Extracted information Block Start

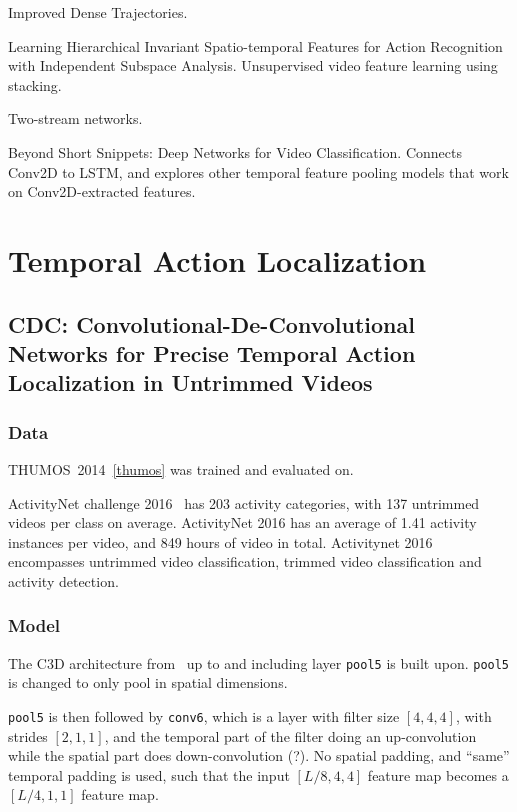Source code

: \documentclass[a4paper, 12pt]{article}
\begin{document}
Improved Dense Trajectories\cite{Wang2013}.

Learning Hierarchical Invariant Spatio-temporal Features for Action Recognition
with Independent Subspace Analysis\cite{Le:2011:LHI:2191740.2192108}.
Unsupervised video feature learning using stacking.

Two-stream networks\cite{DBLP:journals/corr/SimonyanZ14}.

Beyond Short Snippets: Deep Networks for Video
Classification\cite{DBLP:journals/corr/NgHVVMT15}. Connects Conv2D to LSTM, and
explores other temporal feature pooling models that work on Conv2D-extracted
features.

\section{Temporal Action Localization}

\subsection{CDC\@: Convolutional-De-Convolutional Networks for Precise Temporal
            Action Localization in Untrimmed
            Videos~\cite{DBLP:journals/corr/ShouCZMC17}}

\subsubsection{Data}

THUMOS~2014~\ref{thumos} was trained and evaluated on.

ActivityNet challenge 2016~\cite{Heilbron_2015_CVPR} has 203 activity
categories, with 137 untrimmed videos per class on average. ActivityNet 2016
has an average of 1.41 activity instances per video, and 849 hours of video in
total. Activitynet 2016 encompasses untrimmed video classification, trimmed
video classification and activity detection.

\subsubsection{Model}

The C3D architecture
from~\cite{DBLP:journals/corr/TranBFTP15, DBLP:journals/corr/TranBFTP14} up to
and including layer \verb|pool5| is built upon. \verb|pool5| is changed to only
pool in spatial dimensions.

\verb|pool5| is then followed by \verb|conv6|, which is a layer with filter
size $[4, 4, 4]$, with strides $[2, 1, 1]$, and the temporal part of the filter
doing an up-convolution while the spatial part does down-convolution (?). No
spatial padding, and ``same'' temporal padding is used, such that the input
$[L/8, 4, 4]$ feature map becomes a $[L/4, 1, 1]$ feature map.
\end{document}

Extracted information Block End
Extracted information Block Start

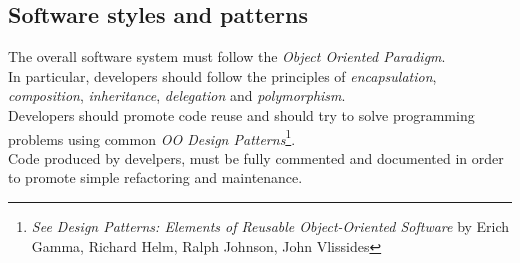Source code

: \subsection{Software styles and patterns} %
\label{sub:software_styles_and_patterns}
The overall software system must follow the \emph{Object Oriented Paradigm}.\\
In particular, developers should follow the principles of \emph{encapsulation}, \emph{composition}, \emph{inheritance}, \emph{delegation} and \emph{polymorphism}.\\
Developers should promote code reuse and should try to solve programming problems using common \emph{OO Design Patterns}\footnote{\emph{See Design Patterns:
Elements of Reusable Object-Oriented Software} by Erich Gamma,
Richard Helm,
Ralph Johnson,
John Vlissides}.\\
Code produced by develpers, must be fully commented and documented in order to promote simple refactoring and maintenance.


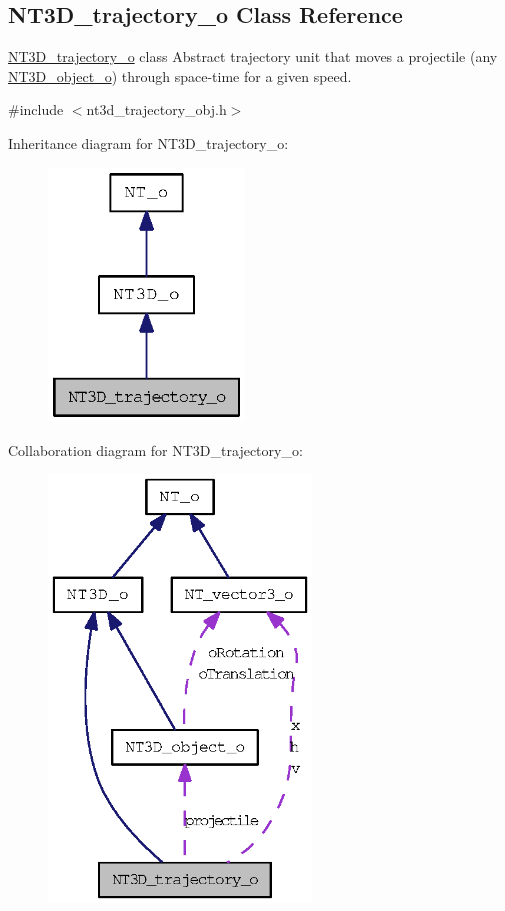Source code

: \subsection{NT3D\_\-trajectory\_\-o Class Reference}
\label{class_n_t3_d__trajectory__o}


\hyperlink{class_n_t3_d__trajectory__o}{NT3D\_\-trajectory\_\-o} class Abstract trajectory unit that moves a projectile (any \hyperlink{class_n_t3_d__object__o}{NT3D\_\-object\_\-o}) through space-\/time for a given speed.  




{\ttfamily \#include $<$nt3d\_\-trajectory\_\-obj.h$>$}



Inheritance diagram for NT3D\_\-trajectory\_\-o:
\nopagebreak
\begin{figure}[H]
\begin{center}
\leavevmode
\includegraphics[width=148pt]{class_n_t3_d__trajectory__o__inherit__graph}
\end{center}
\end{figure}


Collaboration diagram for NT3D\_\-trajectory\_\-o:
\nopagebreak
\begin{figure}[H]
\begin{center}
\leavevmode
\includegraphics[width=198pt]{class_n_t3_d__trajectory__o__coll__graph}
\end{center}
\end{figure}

Extracted information Block End

__Problem description__.
Within the material, count the lines where the word "layer" appears. The reply is that number and nothing more.

__Answer for this exercise__.
2